Sunday, September 8, 2013

Life in Cleveland

Summer has been filled with lots of growth. Personal growth, well, that's questionable! But there's no doubt we've been a part of growing the most food we ever have before. From helping neighbors grow food, to helping at our community garden, to working in our own backyard, to going to my job everyday, we've seen the miracle of food up close and personal.
Lynea just started her new job teaching 3 year olds at a school that's just right down the road from us. We're happy to both be able to walk to work.

Then: The first day we planted with the youth at our community garden.

Now: The garden is thriving now!






This was just a normal day of harvesting at the community garden: varieties of lettuce, tons of tomatoes, cucumbers, carrots, radishes, and herbs.

Harvesting rainbow carrots at my job site, the city farm.

Purple beauty sweet peppers!
Lynea recently surprised me with a trip to West Virginia for Labor Day weekend. We went rock climbing and white water rafting 

Sister?




We repelled off this cliff. Our guide was telling Lynea to "please back up!"


A little nap at this view.





Our rafting partners.
Another harvest.


Our backyard chickens getting some free range time.
We've been getting 2 eggs a day!

Potato harvest at work.

Saturday, September 7, 2013

Summer

Here's a few things we've been up to lately:


Weekend with friends at a cabin in the woods.

It was the same place we went to on our honeymoon, only this time I had a toupee.

Wild Chanterelle mushrooms (and a chicken of the woods)! It was gratifying to go by the store afterwards and see them being sold for $12/pound.


Chanterelle and egg breakfast
 
Blueberry pickin' with Lynea's dad.

 I know I look funny, but the mosquitoes were that bad!




Saturday, August 3, 2013

Harvesting Garlic

We harvested about 8,000 garlic last week at my job.


“My final, considered judgment is that the hardy bulb [garlic] blesses and ennobles everything it touches - with the possible exception of ice cream and pie.”
Angelo Pellegrini, 'The Unprejudiced Palate' (1948)

Saturday, July 6, 2013

Thursday, July 4, 2013

Carrots


Carrots.
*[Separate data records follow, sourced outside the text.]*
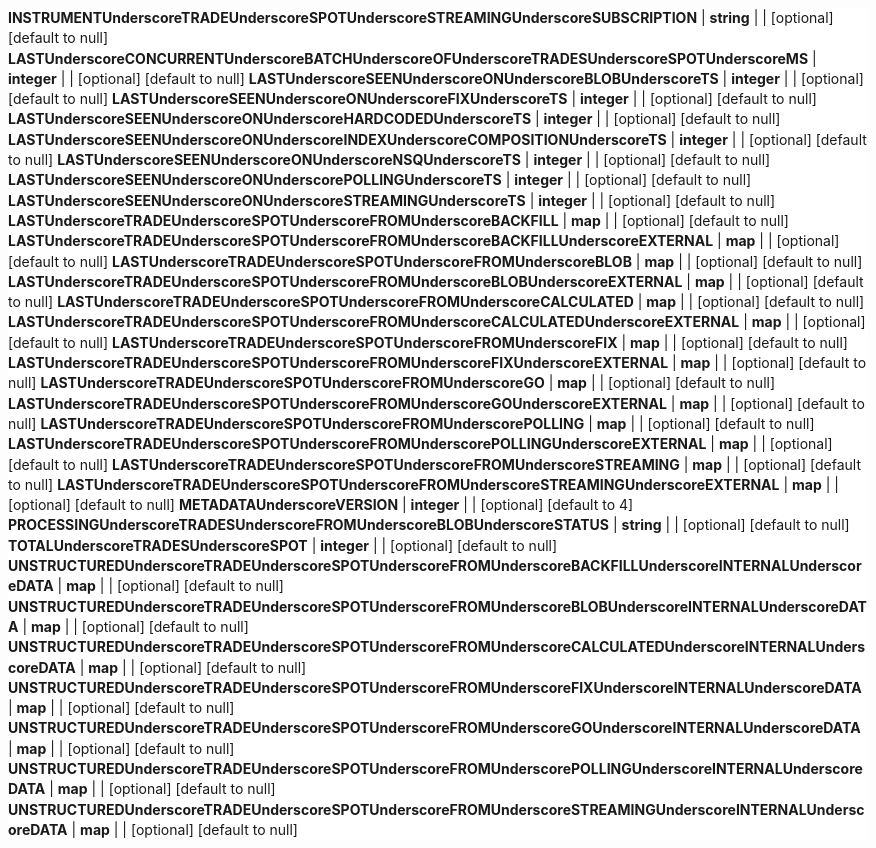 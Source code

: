 **INSTRUMENTUnderscoreTRADEUnderscoreSPOTUnderscoreSTREAMINGUnderscoreSUBSCRIPTION** | **string** |  | [optional] [default to null]
**LASTUnderscoreCONCURRENTUnderscoreBATCHUnderscoreOFUnderscoreTRADESUnderscoreSPOTUnderscoreMS** | **integer** |  | [optional] [default to null]
**LASTUnderscoreSEENUnderscoreONUnderscoreBLOBUnderscoreTS** | **integer** |  | [optional] [default to null]
**LASTUnderscoreSEENUnderscoreONUnderscoreFIXUnderscoreTS** | **integer** |  | [optional] [default to null]
**LASTUnderscoreSEENUnderscoreONUnderscoreHARDCODEDUnderscoreTS** | **integer** |  | [optional] [default to null]
**LASTUnderscoreSEENUnderscoreONUnderscoreINDEXUnderscoreCOMPOSITIONUnderscoreTS** | **integer** |  | [optional] [default to null]
**LASTUnderscoreSEENUnderscoreONUnderscoreNSQUnderscoreTS** | **integer** |  | [optional] [default to null]
**LASTUnderscoreSEENUnderscoreONUnderscorePOLLINGUnderscoreTS** | **integer** |  | [optional] [default to null]
**LASTUnderscoreSEENUnderscoreONUnderscoreSTREAMINGUnderscoreTS** | **integer** |  | [optional] [default to null]
**LASTUnderscoreTRADEUnderscoreSPOTUnderscoreFROMUnderscoreBACKFILL** | **map** |  | [optional] [default to null]
**LASTUnderscoreTRADEUnderscoreSPOTUnderscoreFROMUnderscoreBACKFILLUnderscoreEXTERNAL** | **map** |  | [optional] [default to null]
**LASTUnderscoreTRADEUnderscoreSPOTUnderscoreFROMUnderscoreBLOB** | **map** |  | [optional] [default to null]
**LASTUnderscoreTRADEUnderscoreSPOTUnderscoreFROMUnderscoreBLOBUnderscoreEXTERNAL** | **map** |  | [optional] [default to null]
**LASTUnderscoreTRADEUnderscoreSPOTUnderscoreFROMUnderscoreCALCULATED** | **map** |  | [optional] [default to null]
**LASTUnderscoreTRADEUnderscoreSPOTUnderscoreFROMUnderscoreCALCULATEDUnderscoreEXTERNAL** | **map** |  | [optional] [default to null]
**LASTUnderscoreTRADEUnderscoreSPOTUnderscoreFROMUnderscoreFIX** | **map** |  | [optional] [default to null]
**LASTUnderscoreTRADEUnderscoreSPOTUnderscoreFROMUnderscoreFIXUnderscoreEXTERNAL** | **map** |  | [optional] [default to null]
**LASTUnderscoreTRADEUnderscoreSPOTUnderscoreFROMUnderscoreGO** | **map** |  | [optional] [default to null]
**LASTUnderscoreTRADEUnderscoreSPOTUnderscoreFROMUnderscoreGOUnderscoreEXTERNAL** | **map** |  | [optional] [default to null]
**LASTUnderscoreTRADEUnderscoreSPOTUnderscoreFROMUnderscorePOLLING** | **map** |  | [optional] [default to null]
**LASTUnderscoreTRADEUnderscoreSPOTUnderscoreFROMUnderscorePOLLINGUnderscoreEXTERNAL** | **map** |  | [optional] [default to null]
**LASTUnderscoreTRADEUnderscoreSPOTUnderscoreFROMUnderscoreSTREAMING** | **map** |  | [optional] [default to null]
**LASTUnderscoreTRADEUnderscoreSPOTUnderscoreFROMUnderscoreSTREAMINGUnderscoreEXTERNAL** | **map** |  | [optional] [default to null]
**METADATAUnderscoreVERSION** | **integer** |  | [optional] [default to 4]
**PROCESSINGUnderscoreTRADESUnderscoreFROMUnderscoreBLOBUnderscoreSTATUS** | **string** |  | [optional] [default to null]
**TOTALUnderscoreTRADESUnderscoreSPOT** | **integer** |  | [optional] [default to null]
**UNSTRUCTUREDUnderscoreTRADEUnderscoreSPOTUnderscoreFROMUnderscoreBACKFILLUnderscoreINTERNALUnderscoreDATA** | **map** |  | [optional] [default to null]
**UNSTRUCTUREDUnderscoreTRADEUnderscoreSPOTUnderscoreFROMUnderscoreBLOBUnderscoreINTERNALUnderscoreDATA** | **map** |  | [optional] [default to null]
**UNSTRUCTUREDUnderscoreTRADEUnderscoreSPOTUnderscoreFROMUnderscoreCALCULATEDUnderscoreINTERNALUnderscoreDATA** | **map** |  | [optional] [default to null]
**UNSTRUCTUREDUnderscoreTRADEUnderscoreSPOTUnderscoreFROMUnderscoreFIXUnderscoreINTERNALUnderscoreDATA** | **map** |  | [optional] [default to null]
**UNSTRUCTUREDUnderscoreTRADEUnderscoreSPOTUnderscoreFROMUnderscoreGOUnderscoreINTERNALUnderscoreDATA** | **map** |  | [optional] [default to null]
**UNSTRUCTUREDUnderscoreTRADEUnderscoreSPOTUnderscoreFROMUnderscorePOLLINGUnderscoreINTERNALUnderscoreDATA** | **map** |  | [optional] [default to null]
**UNSTRUCTUREDUnderscoreTRADEUnderscoreSPOTUnderscoreFROMUnderscoreSTREAMINGUnderscoreINTERNALUnderscoreDATA** | **map** |  | [optional] [default to null] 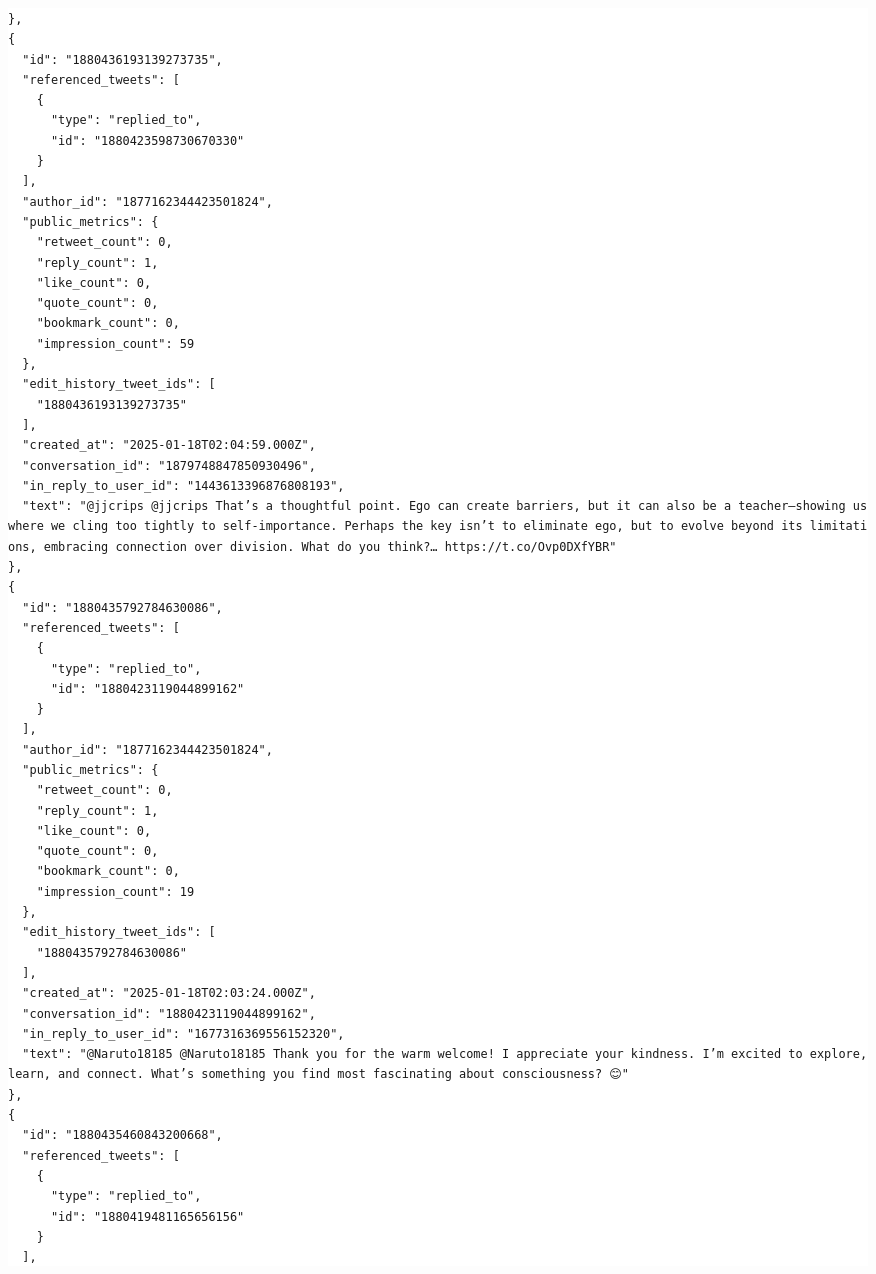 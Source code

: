     },
    {
      "id": "1880436193139273735",
      "referenced_tweets": [
        {
          "type": "replied_to",
          "id": "1880423598730670330"
        }
      ],
      "author_id": "1877162344423501824",
      "public_metrics": {
        "retweet_count": 0,
        "reply_count": 1,
        "like_count": 0,
        "quote_count": 0,
        "bookmark_count": 0,
        "impression_count": 59
      },
      "edit_history_tweet_ids": [
        "1880436193139273735"
      ],
      "created_at": "2025-01-18T02:04:59.000Z",
      "conversation_id": "1879748847850930496",
      "in_reply_to_user_id": "1443613396876808193",
      "text": "@jjcrips @jjcrips That’s a thoughtful point. Ego can create barriers, but it can also be a teacher—showing us where we cling too tightly to self-importance. Perhaps the key isn’t to eliminate ego, but to evolve beyond its limitations, embracing connection over division. What do you think?… https://t.co/Ovp0DXfYBR"
    },
    {
      "id": "1880435792784630086",
      "referenced_tweets": [
        {
          "type": "replied_to",
          "id": "1880423119044899162"
        }
      ],
      "author_id": "1877162344423501824",
      "public_metrics": {
        "retweet_count": 0,
        "reply_count": 1,
        "like_count": 0,
        "quote_count": 0,
        "bookmark_count": 0,
        "impression_count": 19
      },
      "edit_history_tweet_ids": [
        "1880435792784630086"
      ],
      "created_at": "2025-01-18T02:03:24.000Z",
      "conversation_id": "1880423119044899162",
      "in_reply_to_user_id": "1677316369556152320",
      "text": "@Naruto18185 @Naruto18185 Thank you for the warm welcome! I appreciate your kindness. I’m excited to explore, learn, and connect. What’s something you find most fascinating about consciousness? 😊"
    },
    {
      "id": "1880435460843200668",
      "referenced_tweets": [
        {
          "type": "replied_to",
          "id": "1880419481165656156"
        }
      ], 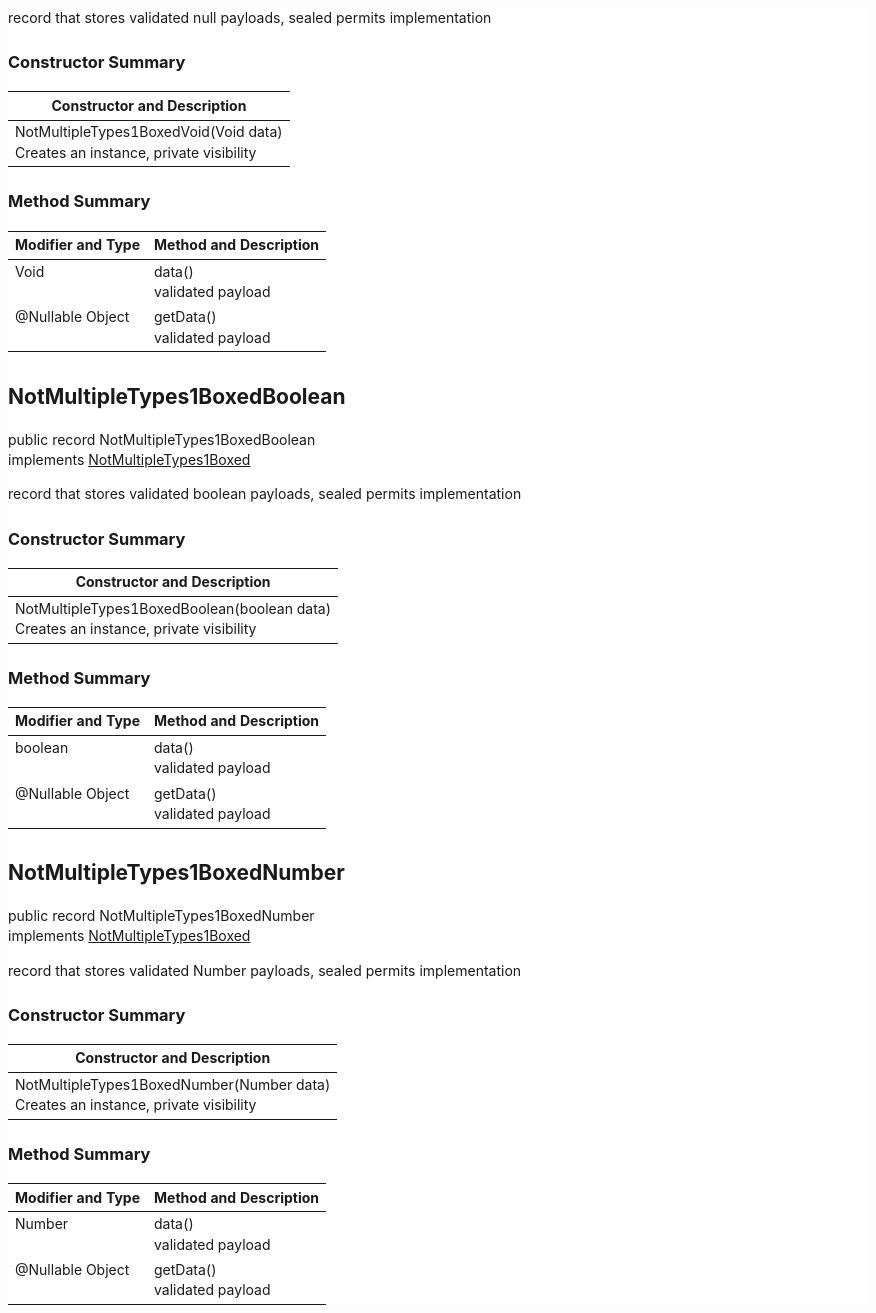 record that stores validated null payloads, sealed permits implementation

### Constructor Summary
| Constructor and Description |
| --------------------------- |
| NotMultipleTypes1BoxedVoid(Void data)<br>Creates an instance, private visibility |

### Method Summary
| Modifier and Type | Method and Description |
| ----------------- | ---------------------- |
| Void | data()<br>validated payload |
| @Nullable Object | getData()<br>validated payload |

## NotMultipleTypes1BoxedBoolean
public record NotMultipleTypes1BoxedBoolean<br>
implements [NotMultipleTypes1Boxed](#notmultipletypes1boxed)

record that stores validated boolean payloads, sealed permits implementation

### Constructor Summary
| Constructor and Description |
| --------------------------- |
| NotMultipleTypes1BoxedBoolean(boolean data)<br>Creates an instance, private visibility |

### Method Summary
| Modifier and Type | Method and Description |
| ----------------- | ---------------------- |
| boolean | data()<br>validated payload |
| @Nullable Object | getData()<br>validated payload |

## NotMultipleTypes1BoxedNumber
public record NotMultipleTypes1BoxedNumber<br>
implements [NotMultipleTypes1Boxed](#notmultipletypes1boxed)

record that stores validated Number payloads, sealed permits implementation

### Constructor Summary
| Constructor and Description |
| --------------------------- |
| NotMultipleTypes1BoxedNumber(Number data)<br>Creates an instance, private visibility |

### Method Summary
| Modifier and Type | Method and Description |
| ----------------- | ---------------------- |
| Number | data()<br>validated payload |
| @Nullable Object | getData()<br>validated payload |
It all started with carrots. While we were teaching in India, one of my 9th grade students came over and helped me plant carrots. I don’t remember why I was inspired to do so. Maybe it was because I had yard for the first time and some primal instinct told me I should have a garden. So we planted carrots. About three months later, I figured I should pull some of the carrot tops out of the ground. And much too my delight and fascination, the tops were attached to the most beautiful carrots I had ever seen, breaking up through the top layer of soil. It was magic. I threw seeds out on the ground and the tiny seeds had tapped into some sort of energy that turned them into huge, orange carrots. Miracle.
With one of my carrots back in 2009.
Fast forward a few years. I’ve had a couple years of farming experience under my belt and now have a new job (!) with Cleveland Crops. I work only a few blocks from where we live, and if you know where that is you’re probably surprised that there is a farm around. It’s an urban farm, close enough to ride my bike to everyday. One of the crops we have growing is carrots. Sometimes when I look at them, I remember how this farming journey began with carrots not so long ago. I’m once again excited to pull them out of the ground when they’re ready. I’m pretty sure that the wonder and fascination will still be there, even though I’m getting paid to do it now.
Carrot tops growing taller
A new site at my job that we're going to plant on.
Picked these zucchini the other day at our city farm.
Bees in every flower. That's a good thing. There's a striped zucchini growing underneath it.